═════ Data shown ═════

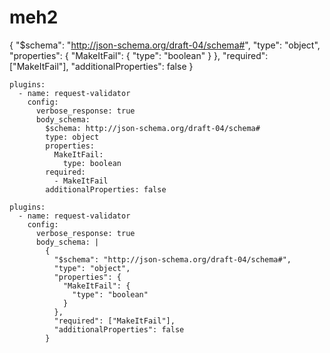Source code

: # meh2

{
  "$schema": "http://json-schema.org/draft-04/schema#",
  "type": "object",
  "properties": {
    "MakeItFail": {
      "type": "boolean"
    }
  },
  "required": ["MakeItFail"],
  "additionalProperties": false
}
```
plugins:
  - name: request-validator
    config:
      verbose_response: true
      body_schema:
        $schema: http://json-schema.org/draft-04/schema#
        type: object
        properties:
          MakeItFail:
            type: boolean
        required:
          - MakeItFail
        additionalProperties: false
```

```
plugins:
  - name: request-validator
    config:
      verbose_response: true
      body_schema: |
        {
          "$schema": "http://json-schema.org/draft-04/schema#",
          "type": "object",
          "properties": {
            "MakeItFail": {
              "type": "boolean"
            }
          },
          "required": ["MakeItFail"],
          "additionalProperties": false
        }

```

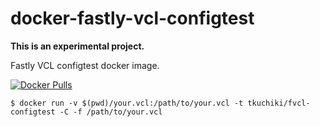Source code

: # docker-fastly-vcl-configtest

**This is an experimental project.**

Fastly VCL configtest docker image.


[![Docker Pulls](https://img.shields.io/docker/pulls/tkuchiki/fvcl-configtest.svg?style=for-the-badge)](https://hub.docker.com/r/tkuchiki/fvcl-configtest/)

```shell
$ docker run -v $(pwd)/your.vcl:/path/to/your.vcl -t tkuchiki/fvcl-configtest -C -f /path/to/your.vcl
```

═════

> Exercise aim
Filter the data for the string "draft". Copy each matching line.

> Task result
  "$schema": "http://json-schema.org/draft-04/schema#",
        $schema: http://json-schema.org/draft-04/schema#
          "$schema": "http://json-schema.org/draft-04/schema#",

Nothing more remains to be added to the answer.